Born in Shadwell, VA, in 1743, Jefferson was an avid student of many arts, graduating from the College of William and Mary in 1762 and being admitted to the Virginia bar in 1767. In 1772, he married Martha Wayles Skelton, a young widow. Six children and a decade later, she died and he never remarried.
Jefferson practiced law and was in the Virginia House of Burgesses. In 1774, he wrote a powerful pamphlet that, while intended to be instructions for the Virginia delegates to a national congress, actually argued American terms for a settlement with Britain. In the spring and summer of 1776, Jefferson was a delegate from Virginia to the Continental Congress. As one of the members of the five-man committee to rewrite the Lee Resolution for independence, he was persuaded by John Adams to take the task of actually writing the Declaration of Independence, which he accomplished (with suggestions from the others on the committee) in about 3 weeks.

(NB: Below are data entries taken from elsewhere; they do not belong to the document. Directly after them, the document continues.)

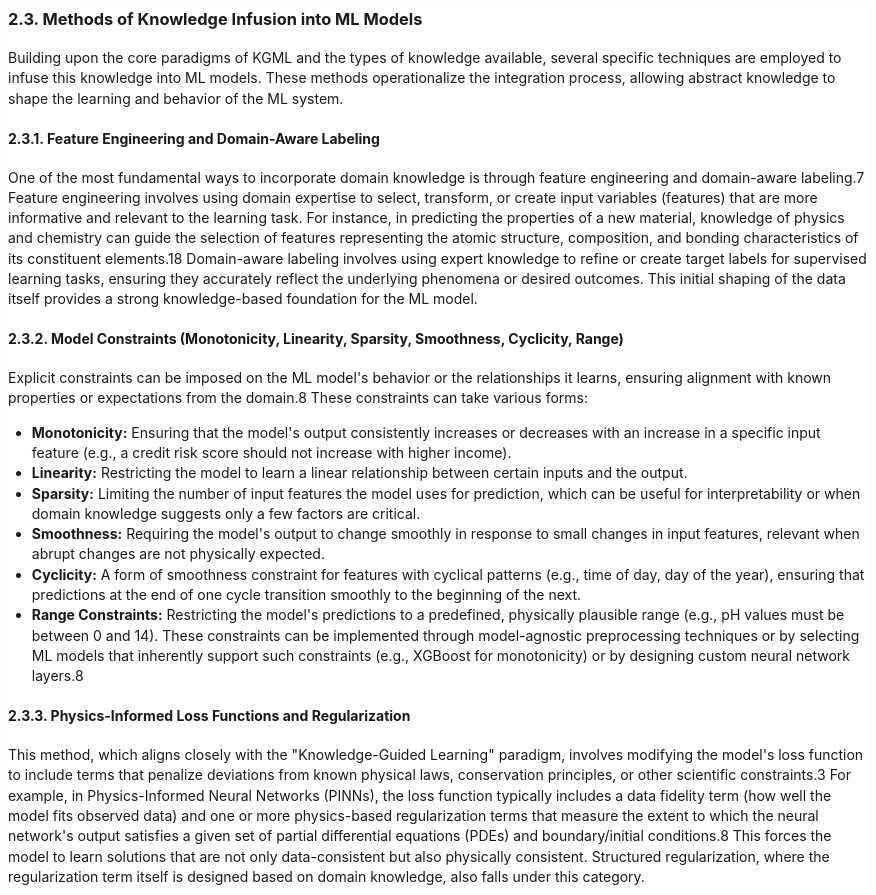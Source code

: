 ### **2.3. Methods of Knowledge Infusion into ML Models**

Building upon the core paradigms of KGML and the types of knowledge available, several specific techniques are employed to infuse this knowledge into ML models. These methods operationalize the integration process, allowing abstract knowledge to shape the learning and behavior of the ML system.

#### **2.3.1. Feature Engineering and Domain-Aware Labeling**

One of the most fundamental ways to incorporate domain knowledge is through feature engineering and domain-aware labeling.7 Feature engineering involves using domain expertise to select, transform, or create input variables (features) that are more informative and relevant to the learning task. For instance, in predicting the properties of a new material, knowledge of physics and chemistry can guide the selection of features representing the atomic structure, composition, and bonding characteristics of its constituent elements.18 Domain-aware labeling involves using expert knowledge to refine or create target labels for supervised learning tasks, ensuring they accurately reflect the underlying phenomena or desired outcomes. This initial shaping of the data itself provides a strong knowledge-based foundation for the ML model.

#### **2.3.2. Model Constraints (Monotonicity, Linearity, Sparsity, Smoothness, Cyclicity, Range)**

Explicit constraints can be imposed on the ML model's behavior or the relationships it learns, ensuring alignment with known properties or expectations from the domain.8 These constraints can take various forms:

* **Monotonicity:** Ensuring that the model's output consistently increases or decreases with an increase in a specific input feature (e.g., a credit risk score should not increase with higher income).  
* **Linearity:** Restricting the model to learn a linear relationship between certain inputs and the output.  
* **Sparsity:** Limiting the number of input features the model uses for prediction, which can be useful for interpretability or when domain knowledge suggests only a few factors are critical.  
* **Smoothness:** Requiring the model's output to change smoothly in response to small changes in input features, relevant when abrupt changes are not physically expected.  
* **Cyclicity:** A form of smoothness constraint for features with cyclical patterns (e.g., time of day, day of the year), ensuring that predictions at the end of one cycle transition smoothly to the beginning of the next.  
* **Range Constraints:** Restricting the model's predictions to a predefined, physically plausible range (e.g., pH values must be between 0 and 14). These constraints can be implemented through model-agnostic preprocessing techniques or by selecting ML models that inherently support such constraints (e.g., XGBoost for monotonicity) or by designing custom neural network layers.8

#### **2.3.3. Physics-Informed Loss Functions and Regularization**

This method, which aligns closely with the "Knowledge-Guided Learning" paradigm, involves modifying the model's loss function to include terms that penalize deviations from known physical laws, conservation principles, or other scientific constraints.3 For example, in Physics-Informed Neural Networks (PINNs), the loss function typically includes a data fidelity term (how well the model fits observed data) and one or more physics-based regularization terms that measure the extent to which the neural network's output satisfies a given set of partial differential equations (PDEs) and boundary/initial conditions.8 This forces the model to learn solutions that are not only data-consistent but also physically consistent. Structured regularization, where the regularization term itself is designed based on domain knowledge, also falls under this category.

The Declaration was passed by Congress on 2 July 1776 and 12 of the 13 colonies approved it on the 4th. New York signed it later that summer. You can see Thomas Jefferson's signature on the image to the right - it is the 7th name down from John Hancock's.
In September of 1776, Jefferson returned to the plantation in Virginia that he had inherited (along with dozens of slaves) from his father, which he called Monticello. He served as governor of Virginia until 1781, and was responsible for moving the state capital from Williamsburg to Richmond in 1780. From 1785 to 1789, Jefferson was a minister to France (you can see a copy of letters written in the attached images) and then was the first Secretary of State under George Washington until 1793. For the next four years he was embroiled in opposition to Washington and Hamilton, and supported Madison. In 1796 he gained enough votes to become Vice President to John Adams, and was elected President in 1800. By the time he took office in 1801, his relations with John Adams had disintegrated and they remained on bad terms until their reconciliation in 1812.
After leaving the Presidency, Jefferson founded the University of Virginia in 1819, and died on the same day as John Adams (although earlier in the day) - 4 July 1826 (the 50th anniversary of the signing of the Declaration on Independence).